Homework 03

Due Wednesday, 27 October, 10:10am. Please hand it in to Hossein before the beginning of the exercise session.

Problem 1

A context-free grammar is in Greibach two-standard form if productions are of the following form.

X -> aYZ
X -> aY
X -> a
  • Prove that for any context-free grammar that does not contain ε there exists an equivalent Greibach two-standard grammar.
  • Using the Greibach two-standard form prove that the class of context-free languages can be accepted by pushdown_automata.

Problem 2

Show that if a grammar is in Chomsky normal form then the parse tree for a word of length $n > 0$ has exactly $2n - 1$ interior nodes.

Problem 3

Assume a grammar in Chomsky normal has $n$ non-terminals.

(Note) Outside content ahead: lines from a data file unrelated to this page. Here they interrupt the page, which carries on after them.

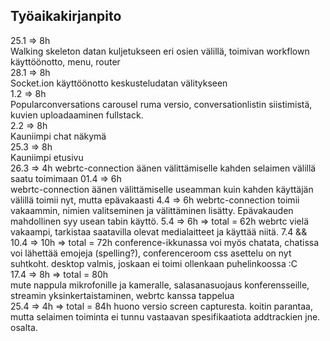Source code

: ## Työaikakirjanpito
25.1 => 8h     
  Walking skeleton datan kuljetukseen eri osien välillä, toimivan workflown käyttöönotto, menu, router  
28.1 => 8h   
  Socket.ion käyttöönotto keskusteludatan välitykseen  
1.2 => 8h  
  Popularconversations carousel ruma versio, conversationlistin siistimistä, kuvien uploadaaminen fullstack.   
2.2 => 8h     
  Kauniimpi chat näkymä   
25.3 => 8h   
  Kauniimpi etusivu   
26.3 => 4h
  webrtc-connection äänen välittämiselle kahden selaimen välillä saatu toimimaan
01.4 => 6h  
  webrtc-connection äänen välittämiselle useamman kuin kahden käyttäjän välillä toimii nyt, mutta epävakaasti
4.4 => 6h
  webrtc-connection toimii vakaammin, nimien valitseminen ja välittäminen lisätty. Epävakauden mahdollinen syy usean tabin käyttö.
5.4 => 6h => total = 62h
  webrtc vielä vakaampi, tarkistaa saatavilla olevat medialaitteet ja käyttää niitä.
7.4 && 10.4 => 10h => total = 72h
  conference-ikkunassa voi myös chatata, chatissa voi lähettää emojeja (spelling?), conferenceroom css asettelu on nyt suhtkoht. desktop valmis, joskaan ei toimi ollenkaan puhelinkoossa :C  
17.4 => 8h => total = 80h   
  mute nappula mikrofonille ja kameralle, salasanasuojaus konferensseille, streamin yksinkertaistaminen, webrtc kanssa tappelua  
25.4 => 4h => total = 84h
  huono versio screen capturesta. koitin parantaa, mutta selaimen toiminta ei tunnu vastaavan spesifikaatiota addtrackien jne. osalta.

Show that if the grammar can generate a word with a derivation having at least $2^n$ steps, then the recognized language should be infinite.

Problem 4

Assume that we want to use the CYK algorithm for the grammars which are not in Chomsky normal form. For example, consider the following grammar for balanced parenthesis.

S -> ( S )
S -> SS
S -> ()

The diagram below shows the parsing for "(()())" using CYK.

Describe why it is not a good idea to use CYK for the arbitrary grammars not in the Chomsky normal form.

Problem 5

A production is called linear if it is of the form A → aBb. In other words, if the right hand side can contain only one non-terminal. Show that there are context free languages for which no linear grammar exists.